Joint Theory Seminar: Henrik Johansson

Title: Scattering of Kerr black holes from higher-spin QFT

Abstract: Over the past few years it has become increasingly clear that quantum scattering amplitudes can be used to gain insights into the dynamics of Kerr black holes. A simple infinite family of three-point amplitudes, describing the primary gravitational interaction of a black hole with quantum spin s, is by now well established. However, the corresponding Compton four-point tree-level amplitudes are only know up to s=2 with certainty, and beyond s>2 there exists conjectures.
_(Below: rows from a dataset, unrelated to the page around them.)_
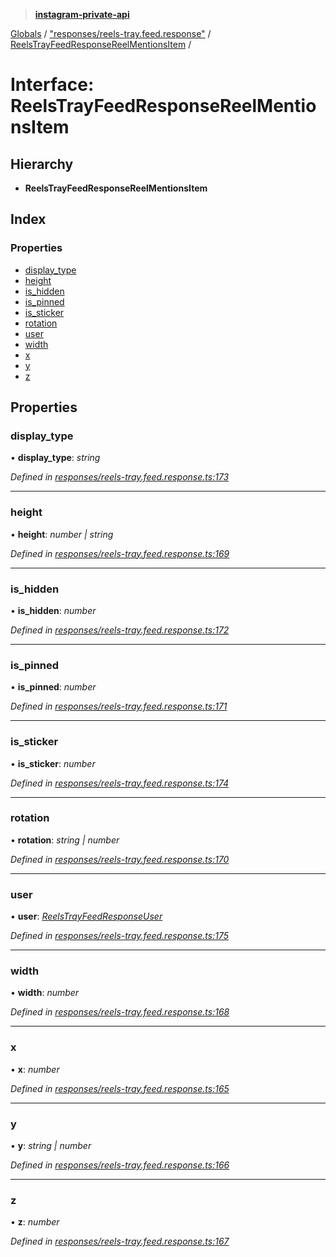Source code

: > **[instagram-private-api](../README.md)**

[Globals](../README.md) / ["responses/reels-tray.feed.response"](../modules/_responses_reels_tray_feed_response_.md) / [ReelsTrayFeedResponseReelMentionsItem](_responses_reels_tray_feed_response_.reelstrayfeedresponsereelmentionsitem.md) /

# Interface: ReelsTrayFeedResponseReelMentionsItem

## Hierarchy

* **ReelsTrayFeedResponseReelMentionsItem**

## Index

### Properties

* [display_type](_responses_reels_tray_feed_response_.reelstrayfeedresponsereelmentionsitem.md#display_type)
* [height](_responses_reels_tray_feed_response_.reelstrayfeedresponsereelmentionsitem.md#height)
* [is_hidden](_responses_reels_tray_feed_response_.reelstrayfeedresponsereelmentionsitem.md#is_hidden)
* [is_pinned](_responses_reels_tray_feed_response_.reelstrayfeedresponsereelmentionsitem.md#is_pinned)
* [is_sticker](_responses_reels_tray_feed_response_.reelstrayfeedresponsereelmentionsitem.md#is_sticker)
* [rotation](_responses_reels_tray_feed_response_.reelstrayfeedresponsereelmentionsitem.md#rotation)
* [user](_responses_reels_tray_feed_response_.reelstrayfeedresponsereelmentionsitem.md#user)
* [width](_responses_reels_tray_feed_response_.reelstrayfeedresponsereelmentionsitem.md#width)
* [x](_responses_reels_tray_feed_response_.reelstrayfeedresponsereelmentionsitem.md#x)
* [y](_responses_reels_tray_feed_response_.reelstrayfeedresponsereelmentionsitem.md#y)
* [z](_responses_reels_tray_feed_response_.reelstrayfeedresponsereelmentionsitem.md#z)

## Properties

###  display_type

• **display_type**: *string*

*Defined in [responses/reels-tray.feed.response.ts:173](https://github.com/dilame/instagram-private-api/blob/173bc62/src/responses/reels-tray.feed.response.ts#L173)*

___

###  height

• **height**: *number | string*

*Defined in [responses/reels-tray.feed.response.ts:169](https://github.com/dilame/instagram-private-api/blob/173bc62/src/responses/reels-tray.feed.response.ts#L169)*

___

###  is_hidden

• **is_hidden**: *number*

*Defined in [responses/reels-tray.feed.response.ts:172](https://github.com/dilame/instagram-private-api/blob/173bc62/src/responses/reels-tray.feed.response.ts#L172)*

___

###  is_pinned

• **is_pinned**: *number*

*Defined in [responses/reels-tray.feed.response.ts:171](https://github.com/dilame/instagram-private-api/blob/173bc62/src/responses/reels-tray.feed.response.ts#L171)*

___

###  is_sticker

• **is_sticker**: *number*

*Defined in [responses/reels-tray.feed.response.ts:174](https://github.com/dilame/instagram-private-api/blob/173bc62/src/responses/reels-tray.feed.response.ts#L174)*

___

###  rotation

• **rotation**: *string | number*

*Defined in [responses/reels-tray.feed.response.ts:170](https://github.com/dilame/instagram-private-api/blob/173bc62/src/responses/reels-tray.feed.response.ts#L170)*

___

###  user

• **user**: *[ReelsTrayFeedResponseUser](_responses_reels_tray_feed_response_.reelstrayfeedresponseuser.md)*

*Defined in [responses/reels-tray.feed.response.ts:175](https://github.com/dilame/instagram-private-api/blob/173bc62/src/responses/reels-tray.feed.response.ts#L175)*

___

###  width

• **width**: *number*

*Defined in [responses/reels-tray.feed.response.ts:168](https://github.com/dilame/instagram-private-api/blob/173bc62/src/responses/reels-tray.feed.response.ts#L168)*

___

###  x

• **x**: *number*

*Defined in [responses/reels-tray.feed.response.ts:165](https://github.com/dilame/instagram-private-api/blob/173bc62/src/responses/reels-tray.feed.response.ts#L165)*

___

###  y

• **y**: *string | number*

*Defined in [responses/reels-tray.feed.response.ts:166](https://github.com/dilame/instagram-private-api/blob/173bc62/src/responses/reels-tray.feed.response.ts#L166)*

___

###  z

• **z**: *number*

*Defined in [responses/reels-tray.feed.response.ts:167](https://github.com/dilame/instagram-private-api/blob/173bc62/src/responses/reels-tray.feed.response.ts#L167)*
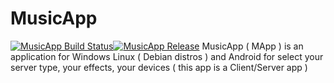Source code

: # MusicApp
[![MusicApp Build Status](https://github.com/Vava62600/MusicApp/actions/workflows/cmake-multi-platform.yml/badge.svg)](https://github.com/Vava62600/MusicApp/actions/workflows/cmake-multi-platform.yml)[![MusicApp Release](https://github.com/Vava62600/MusicApp/actions/workflows/cmake-multi-platform.yml/badge.svg?event=release)](https://github.com/Vava62600/MusicApp/actions/workflows/cmake-multi-platform.yml)
MusicApp ( MApp ) is an application for Windows Linux ( Debian distros ) and Android for select your server type, your effects, your devices ( this app is a Client/Server app )


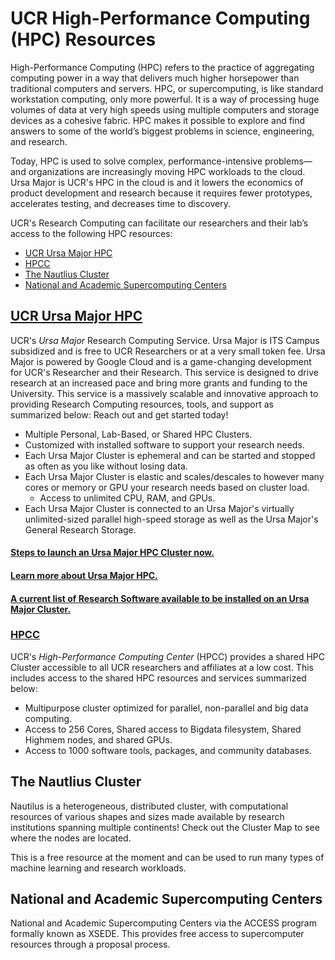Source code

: # UCR High-Performance Computing (HPC) Resources

High-Performance Computing (HPC) refers to the practice of aggregating computing power in a way that delivers much higher horsepower than traditional computers and servers. HPC, or supercomputing, is like standard workstation computing, only more powerful. It is a way of processing huge volumes of data at very high speeds using multiple computers and storage devices as a cohesive fabric. HPC makes it possible to explore and find answers to some of the world’s biggest problems in science, engineering, and research.

Today, HPC is used to solve complex, performance-intensive problems—and organizations are increasingly moving HPC workloads to the cloud. Ursa Major is UCR's HPC in the cloud is and it lowers the economics of product development and research because it requires fewer prototypes, accelerates testing, and decreases time to discovery.

UCR's Research Computing can facilitate our researchers and their lab’s access to the following HPC resources:
* [UCR Ursa Major HPC](Ursa_Major_HPC.md)
* [HPCC](https://hpcc.ucr.edu/)
* [The Nautlius Cluster]()
* [National and Academic Supercomputing Centers]()  

## [UCR Ursa Major HPC](Training_and_Consulting/Knowledge_Base/Ursa_Major/README.md) ##
UCR's *Ursa Major* Research Computing Service. Ursa Major is ITS Campus subsidized and is free to UCR Researchers or at a very small token fee. Ursa Major is powered by Google Cloud and is a game-changing development for UCR's Researcher and their Research. This service is designed to drive research at an increased pace and bring more grants and funding to the University. This service is a massively scalable and innovative approach to providing Research Computing resources, tools, and support as summarized below: Reach out and get started today!
* Multiple Personal, Lab-Based, or Shared HPC Clusters.
* Customized with installed software to support your research needs. 
* Each Ursa Major Cluster is ephemeral and can be started and stopped as often as you like without losing data.
* Each Ursa Major Cluster is elastic and scales/descales to however many cores or memory or GPU your research needs based on cluster load.
    * Access to unlimited CPU, RAM, and GPUs.
* Each Ursa Major Cluster is connected to an Ursa Major's virtually unlimited-sized parallel high-speed storage as well as the Ursa Major's General Research Storage.

#### [Steps to launch an Ursa Major HPC Cluster now.](../../Training_and_Consulting/Campus_Training_Resources/Ursa_Major/How_To_Launch_a_Ursa_Major_Cluster.md) ####  
#### [Learn more about Ursa Major HPC.](../../Training_and_Consulting/Campus_Training_Resources/Ursa_Major/README.md) ####
#### [A current list of Research Software available to be installed on an Ursa Major Cluster.](https://spack.readthedocs.io/en/latest/package_list.html) ####

### [HPCC](http://hpcc.ucr.edu) ###
UCR's *High-Performance Computing Center* (HPCC) provides a shared HPC Cluster accessible to all UCR researchers and affiliates at a low cost. This includes access to the shared HPC resources and services summarized below:

* Multipurpose cluster optimized for parallel, non-parallel and big data computing.
* Access to 256 Cores, Shared access to Bigdata filesystem, Shared Highmem nodes, and shared GPUs.
* Access to 1000 software tools, packages, and community databases.  

## The Nautlius Cluster ##
Nautilus is a heterogeneous, distributed cluster, with computational resources of various shapes and sizes made available by research institutions spanning multiple continents! Check out the Cluster Map to see where the nodes are located.

This is a free resource at the moment and can be used to run many types of machine learning and research workloads.

## National and Academic Supercomputing Centers ##
National and Academic Supercomputing Centers via the ACCESS program formally known as XSEDE.
This provides free access to supercomputer resources through a proposal process.

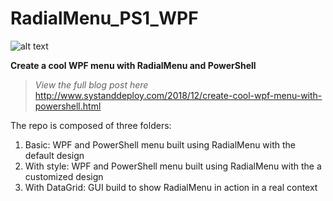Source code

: # RadialMenu_PS1_WPF
![alt text](https://github.com/damienvanrobaeys/RadialMenu_PS1_WPF/blob/master/gif/radialmenu1gif.gif)

**Create a cool WPF menu with RadialMenu and PowerShell**

> *View the full blog post here*
http://www.systanddeploy.com/2018/12/create-cool-wpf-menu-with-powershell.html


The repo is composed of three folders:
1. Basic: WPF and PowerShell menu built using RadialMenu with the default design
2. With style: WPF and PowerShell menu built using RadialMenu with the a customized design
3. With DataGrid: GUI build to show RadialMenu in action in a real context

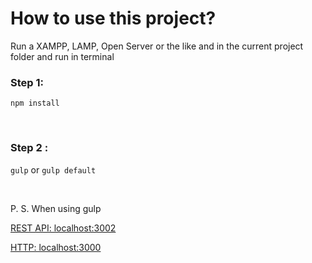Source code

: # How to use this project?

Run a XAMPP, LAMP, Open Server or the like and in the current project folder and run in terminal


### Step 1:
`npm install`

<br />

### Step 2 :
`gulp` or `gulp default`

<br />

P. S. When using gulp

[REST API: localhost:3002](http://localhost:3002)

[HTTP: localhost:3000](http://localhost:3000)
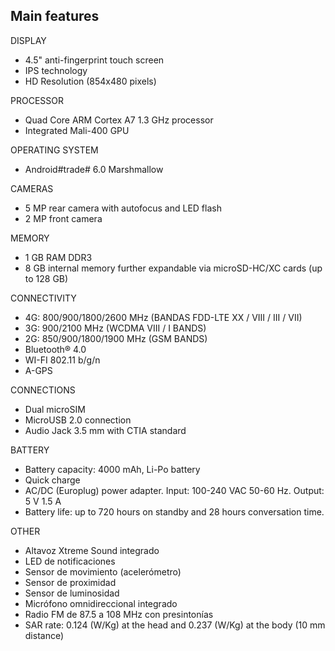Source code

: ## Main features

DISPLAY
- 4.5" anti-fingerprint touch screen
- IPS technology
- HD Resolution (854x480 pixels)

PROCESSOR
- Quad Core ARM Cortex A7 1.3 GHz processor
- Integrated Mali-400 GPU

OPERATING SYSTEM
- Android#trade# 6.0 Marshmallow

CAMERAS
- 5 MP rear camera with autofocus and LED flash
- 2 MP front camera

MEMORY
- 1 GB RAM DDR3
- 8 GB internal memory further expandable via microSD-HC/XC cards (up to 128 GB)

CONNECTIVITY

- 4G: 800/900/1800/2600 MHz (BANDAS FDD-LTE XX / VIII / III / VII)
- 3G: 900/2100 MHz (WCDMA VIII / I BANDS)
- 2G: 850/900/1800/1900 MHz (GSM BANDS)
- Bluetooth® 4.0
- WI-FI 802.11 b/g/n
- A-GPS

CONNECTIONS
- Dual microSIM
- MicroUSB 2.0 connection
- Audio Jack 3.5 mm with CTIA standard

BATTERY
- Battery capacity: 4000 mAh, Li-Po battery
- Quick charge
- AC/DC (Europlug) power adapter. Input: 100-240 VAC 50-60 Hz. Output: 5 V 1.5 A
- Battery life: up to 720 hours on standby and 28 hours conversation time.

OTHER

- Altavoz Xtreme Sound integrado
- LED de notificaciones
- Sensor de movimiento (acelerómetro)
- Sensor de proximidad
- Sensor de luminosidad
- Micrófono omnidireccional integrado
- Radio FM de 87.5 a 108 MHz con presintonías
- SAR rate: 0.124 (W/Kg) at the head and 0.237 (W/Kg) at the body (10 mm distance)


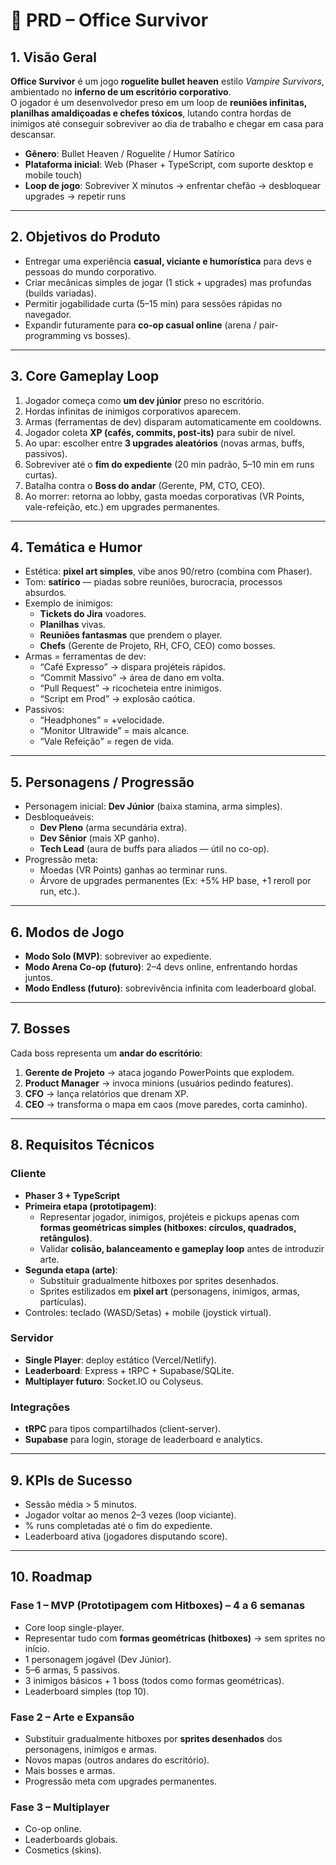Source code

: # 📄 PRD – Office Survivor

## 1. Visão Geral
**Office Survivor** é um jogo **roguelite bullet heaven** estilo *Vampire Survivors*, ambientado no **inferno de um escritório corporativo**.  
O jogador é um desenvolvedor preso em um loop de **reuniões infinitas, planilhas amaldiçoadas e chefes tóxicos**, lutando contra hordas de inimigos até conseguir sobreviver ao dia de trabalho e chegar em casa para descansar.  

- **Gênero**: Bullet Heaven / Roguelite / Humor Satírico  
- **Plataforma inicial**: Web (Phaser + TypeScript, com suporte desktop e mobile touch)  
- **Loop de jogo**: Sobreviver X minutos → enfrentar chefão → desbloquear upgrades → repetir runs  

---

## 2. Objetivos do Produto
- Entregar uma experiência **casual, viciante e humorística** para devs e pessoas do mundo corporativo.  
- Criar mecânicas simples de jogar (1 stick + upgrades) mas profundas (builds variadas).  
- Permitir jogabilidade curta (5–15 min) para sessões rápidas no navegador.  
- Expandir futuramente para **co-op casual online** (arena / pair-programming vs bosses).  

---

## 3. Core Gameplay Loop
1. Jogador começa como **um dev júnior** preso no escritório.  
2. Hordas infinitas de inimigos corporativos aparecem.  
3. Armas (ferramentas de dev) disparam automaticamente em cooldowns.  
4. Jogador coleta **XP (cafés, commits, post-its)** para subir de nível.  
5. Ao upar: escolher entre **3 upgrades aleatórios** (novas armas, buffs, passivos).  
6. Sobreviver até o **fim do expediente** (20 min padrão, 5–10 min em runs curtas).  
7. Batalha contra o **Boss do andar** (Gerente, PM, CTO, CEO).  
8. Ao morrer: retorna ao lobby, gasta moedas corporativas (VR Points, vale-refeição, etc.) em upgrades permanentes.  

---

## 4. Temática e Humor
- Estética: **pixel art simples**, vibe anos 90/retro (combina com Phaser).  
- Tom: **satírico** — piadas sobre reuniões, burocracia, processos absurdos.  
- Exemplo de inimigos:  
  - **Tickets do Jira** voadores.  
  - **Planilhas** vivas.  
  - **Reuniões fantasmas** que prendem o player.  
  - **Chefs** (Gerente de Projeto, RH, CFO, CEO) como bosses.  
- Armas = ferramentas de dev:  
  - “Café Expresso” → dispara projéteis rápidos.  
  - “Commit Massivo” → área de dano em volta.  
  - “Pull Request” → ricocheteia entre inimigos.  
  - “Script em Prod” → explosão caótica.  
- Passivos:  
  - “Headphones” = +velocidade.  
  - “Monitor Ultrawide” = mais alcance.  
  - “Vale Refeição” = regen de vida.  

---

## 5. Personagens / Progressão
- Personagem inicial: **Dev Júnior** (baixa stamina, arma simples).  
- Desbloqueáveis:  
  - **Dev Pleno** (arma secundária extra).  
  - **Dev Sênior** (mais XP ganho).  
  - **Tech Lead** (aura de buffs para aliados — útil no co-op).  
- Progressão meta:  
  - Moedas (VR Points) ganhas ao terminar runs.  
  - Árvore de upgrades permanentes (Ex: +5% HP base, +1 reroll por run, etc.).  

---

## 6. Modos de Jogo
- **Modo Solo (MVP)**: sobreviver ao expediente.  
- **Modo Arena Co-op (futuro)**: 2–4 devs online, enfrentando hordas juntos.  
- **Modo Endless (futuro)**: sobrevivência infinita com leaderboard global.  

---

## 7. Bosses
Cada boss representa um **andar do escritório**:
1. **Gerente de Projeto** → ataca jogando PowerPoints que explodem.  
2. **Product Manager** → invoca minions (usuários pedindo features).  
3. **CFO** → lança relatórios que drenam XP.  
4. **CEO** → transforma o mapa em caos (move paredes, corta caminho).  

---

## 8. Requisitos Técnicos
### Cliente
- **Phaser 3 + TypeScript**  
- **Primeira etapa (prototipagem)**:  
  - Representar jogador, inimigos, projéteis e pickups apenas com **formas geométricas simples (hitboxes: círculos, quadrados, retângulos)**.  
  - Validar **colisão, balanceamento e gameplay loop** antes de introduzir arte.  
- **Segunda etapa (arte)**:  
  - Substituir gradualmente hitboxes por sprites desenhados.  
  - Sprites estilizados em **pixel art** (personagens, inimigos, armas, partículas).  
- Controles: teclado (WASD/Setas) + mobile (joystick virtual).  

### Servidor
- **Single Player**: deploy estático (Vercel/Netlify).  
- **Leaderboard**: Express + tRPC + Supabase/SQLite.  
- **Multiplayer futuro**: Socket.IO ou Colyseus.  

### Integrações
- **tRPC** para tipos compartilhados (client-server).  
- **Supabase** para login, storage de leaderboard e analytics.  

---

## 9. KPIs de Sucesso
- Sessão média > 5 minutos.  
- Jogador voltar ao menos 2–3 vezes (loop viciante).  
- % runs completadas até o fim do expediente.  
- Leaderboard ativa (jogadores disputando score).  

---

## 10. Roadmap
### Fase 1 – MVP (Prototipagem com Hitboxes) – 4 a 6 semanas
- Core loop single-player.  
- Representar tudo com **formas geométricas (hitboxes)** → sem sprites no início.  
- 1 personagem jogável (Dev Júnior).  
- 5–6 armas, 5 passivos.  
- 3 inimigos básicos + 1 boss (todos como formas geométricas).  
- Leaderboard simples (top 10).  

### Fase 2 – Arte e Expansão
- Substituir gradualmente hitboxes por **sprites desenhados** dos personagens, inimigos e armas.  
- Novos mapas (outros andares do escritório).  
- Mais bosses e armas.  
- Progressão meta com upgrades permanentes.  

### Fase 3 – Multiplayer
- Co-op online.  
- Leaderboards globais.  
- Cosmetics (skins).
Compton amplitudes are needed for post-Minkowskian scattering and post-Newtonian calculations of inspiraling black-hole systems. In this talk, I will discuss the observation that the established Kerr three-point amplitudes can be uniquely predicted from the principle of gauge symmetry. In particular, I will consider a family of EFTs with Stuckelberg higher-spin fields that describe the Kerr black holes. The EFTs enjoy massive higher-spin gauge symmetry, which ensures the correct 2s+1 degrees of freedom. In parallel, I will consider a chiral higher-spin QFT that automatically has the correct DoFs, at the expense of non-manifest parity, and turns out to be surprisingly efficient for Compton amplitude computations. Finally, I will present an infinite spin-s family of quantum Compton amplitudes that matches the known rational terms from explicit GR calculations in Kerr background.